I’m not giving much on reading in the pointer, I can live without it. But I’d like to find a simple solution which can handle such cases. It can be either by reading in the pointer, even if it points to nowhere, or by just neglecting the type indicator <> (replacing it to None or whatever).

I also considered storing the function name as a string, but I refrained from handling it this way because Python doesn’t seem to have a beautiful solution to call a global function by a string. My hope was that there was maybe a solution to my problem that is just a bit less ugly than calling functions by global()[dictionary['function']]().

Answer

Here’s an example using JSON to serialize your dictionary, with the custom encoder handling the replacement of any function object with None:

import json
import types


class FunctionEncoder(json.JSONEncoder):
    def default(self, obj):
        if isinstance(obj, types.FunctionType):
            return None
        return super().default(obj)


def some_func():
    pass


dictionary = {
    'string': 'value',
    'integer': 42,
    'function': some_func
    }

dict_json = json.dumps(dictionary, cls=FunctionEncoder)

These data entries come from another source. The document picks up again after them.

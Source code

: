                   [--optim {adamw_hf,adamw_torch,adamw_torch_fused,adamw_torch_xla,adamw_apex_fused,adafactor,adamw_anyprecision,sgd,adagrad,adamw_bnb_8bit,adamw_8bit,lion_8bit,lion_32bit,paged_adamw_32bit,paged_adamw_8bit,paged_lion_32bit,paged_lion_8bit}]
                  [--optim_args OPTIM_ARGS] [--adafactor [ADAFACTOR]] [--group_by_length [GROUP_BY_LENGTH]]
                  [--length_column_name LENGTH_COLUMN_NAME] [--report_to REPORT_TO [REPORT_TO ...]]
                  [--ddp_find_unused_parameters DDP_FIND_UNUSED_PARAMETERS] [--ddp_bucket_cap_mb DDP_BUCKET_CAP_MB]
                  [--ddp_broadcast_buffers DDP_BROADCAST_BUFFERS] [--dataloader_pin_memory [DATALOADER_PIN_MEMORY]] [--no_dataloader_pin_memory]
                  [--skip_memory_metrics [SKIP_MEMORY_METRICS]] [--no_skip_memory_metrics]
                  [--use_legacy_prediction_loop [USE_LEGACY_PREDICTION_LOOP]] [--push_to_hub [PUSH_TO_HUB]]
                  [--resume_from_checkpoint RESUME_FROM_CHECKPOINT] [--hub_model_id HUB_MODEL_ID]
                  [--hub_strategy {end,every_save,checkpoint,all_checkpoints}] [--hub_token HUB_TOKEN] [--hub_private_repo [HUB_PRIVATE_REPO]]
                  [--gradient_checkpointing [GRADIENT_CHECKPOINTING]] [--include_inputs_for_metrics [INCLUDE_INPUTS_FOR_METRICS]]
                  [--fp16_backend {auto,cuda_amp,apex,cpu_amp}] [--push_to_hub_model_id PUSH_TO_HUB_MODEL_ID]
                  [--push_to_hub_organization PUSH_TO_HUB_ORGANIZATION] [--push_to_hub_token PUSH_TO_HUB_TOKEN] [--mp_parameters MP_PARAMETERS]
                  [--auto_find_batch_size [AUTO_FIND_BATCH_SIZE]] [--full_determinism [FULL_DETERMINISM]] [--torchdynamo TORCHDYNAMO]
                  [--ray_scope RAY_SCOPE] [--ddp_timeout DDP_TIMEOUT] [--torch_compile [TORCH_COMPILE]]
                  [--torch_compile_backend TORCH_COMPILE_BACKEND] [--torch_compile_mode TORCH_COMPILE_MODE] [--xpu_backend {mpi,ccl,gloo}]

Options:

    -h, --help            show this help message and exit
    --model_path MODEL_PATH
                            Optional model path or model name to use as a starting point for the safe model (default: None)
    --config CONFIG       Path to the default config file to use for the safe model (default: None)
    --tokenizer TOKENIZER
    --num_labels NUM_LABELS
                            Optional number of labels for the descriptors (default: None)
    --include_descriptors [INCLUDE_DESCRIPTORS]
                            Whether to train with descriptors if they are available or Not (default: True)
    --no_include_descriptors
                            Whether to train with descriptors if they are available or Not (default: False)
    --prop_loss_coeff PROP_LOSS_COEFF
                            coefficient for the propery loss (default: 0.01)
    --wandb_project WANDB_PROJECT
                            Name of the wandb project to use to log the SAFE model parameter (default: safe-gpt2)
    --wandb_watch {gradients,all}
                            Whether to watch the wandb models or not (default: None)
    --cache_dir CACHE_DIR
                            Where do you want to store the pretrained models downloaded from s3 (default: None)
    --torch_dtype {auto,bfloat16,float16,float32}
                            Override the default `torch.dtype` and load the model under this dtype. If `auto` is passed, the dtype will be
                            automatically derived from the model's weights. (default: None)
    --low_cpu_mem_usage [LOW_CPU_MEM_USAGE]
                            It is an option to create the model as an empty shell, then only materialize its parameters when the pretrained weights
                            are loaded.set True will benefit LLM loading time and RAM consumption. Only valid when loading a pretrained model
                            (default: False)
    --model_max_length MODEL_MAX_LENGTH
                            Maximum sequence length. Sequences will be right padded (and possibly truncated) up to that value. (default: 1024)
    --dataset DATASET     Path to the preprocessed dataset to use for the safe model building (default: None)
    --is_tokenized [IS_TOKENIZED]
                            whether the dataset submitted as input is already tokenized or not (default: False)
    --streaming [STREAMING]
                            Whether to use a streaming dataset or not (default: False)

new_dict = json.loads(dict_json)

print(new_dict)

When run, it outputs

{'string': 'value', 'integer': 42, 'function': None}

You could also serialize the function to its name instead,

class FunctionEncoder(json.JSONEncoder):
    def default(self, obj):
        if isinstance(obj, types.FunctionType):
            return getattr(obj, '__name__', '<anonymous function>')
        return super().default(obj)

(I’m not sure the use of getattr is necessary; return obj.__name__ may work fine.)


A possibility is to define an encoder/decoder pair that serializes a function by encoding its byte code, signature, etc individually, then reconstructing an instance from those parts. If it’s possible, it’s not something I want to attempt here.